Por eso, él y su familia decidieron quedarse en casa y arreglarse como fuera. Y en ese como fuera, entraba ducharse con agua fría, tener que acurrucarse por las noches todos juntos en el sofá, dormir más abrigados de lo habitual, usar la batería que les había dejado un amigo para calentar comida y, tirar de imaginación. «Cuando había que hacer algo en casa, usaba la linterna y le decía a uno de mis hijos que me siguiera. También jugábamos al escondite, aprovechando la oscuridad», relata.

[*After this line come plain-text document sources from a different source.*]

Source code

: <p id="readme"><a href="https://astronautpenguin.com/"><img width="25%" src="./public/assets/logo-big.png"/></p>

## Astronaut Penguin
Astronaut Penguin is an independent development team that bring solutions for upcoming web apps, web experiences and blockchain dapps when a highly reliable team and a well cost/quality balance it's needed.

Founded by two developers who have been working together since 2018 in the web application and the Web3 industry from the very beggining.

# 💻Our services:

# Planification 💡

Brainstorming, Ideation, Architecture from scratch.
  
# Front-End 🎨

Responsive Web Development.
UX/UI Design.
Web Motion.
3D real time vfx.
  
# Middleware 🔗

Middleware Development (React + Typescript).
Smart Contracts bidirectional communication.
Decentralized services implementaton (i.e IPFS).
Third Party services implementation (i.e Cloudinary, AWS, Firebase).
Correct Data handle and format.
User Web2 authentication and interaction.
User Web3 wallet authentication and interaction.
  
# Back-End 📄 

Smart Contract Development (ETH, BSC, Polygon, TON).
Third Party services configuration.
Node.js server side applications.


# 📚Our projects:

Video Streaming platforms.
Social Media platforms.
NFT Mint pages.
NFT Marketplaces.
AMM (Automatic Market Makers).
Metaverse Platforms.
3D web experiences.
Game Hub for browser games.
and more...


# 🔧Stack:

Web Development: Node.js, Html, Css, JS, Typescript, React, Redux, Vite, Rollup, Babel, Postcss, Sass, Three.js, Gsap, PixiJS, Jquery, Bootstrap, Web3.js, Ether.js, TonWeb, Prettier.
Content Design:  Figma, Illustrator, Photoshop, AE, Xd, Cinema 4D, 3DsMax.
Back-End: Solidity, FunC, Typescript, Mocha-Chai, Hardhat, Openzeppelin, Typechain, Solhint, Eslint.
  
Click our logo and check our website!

Eso sí, cuando las baterías de los teléfonos móviles ya no daban para más, al hombre no le quedaba otra. Tenía que salir de casa e ir al garaje que tiene en Renedo para cargarlas «todas juntas». «¿Mi furgoneta? Al final libró, pero por poco. Cuando pude ir a por ella, el agua casi llegaba al motor», afirma.
Javier Revilla asegura que el Ayuntamiento les proporcionó bocadillos y que dejaba comida en perolas en el portal. «No le negaré que llegué a pensar que estaba en un mundo tercermundista». Una situación, la suya, difícil de olvidar.
Ahora, con luz recuperada en los hogares esta familia y el resto de vecinos de La Ventilla esperan recuperar pronto la normalidad... si el Pas les deja.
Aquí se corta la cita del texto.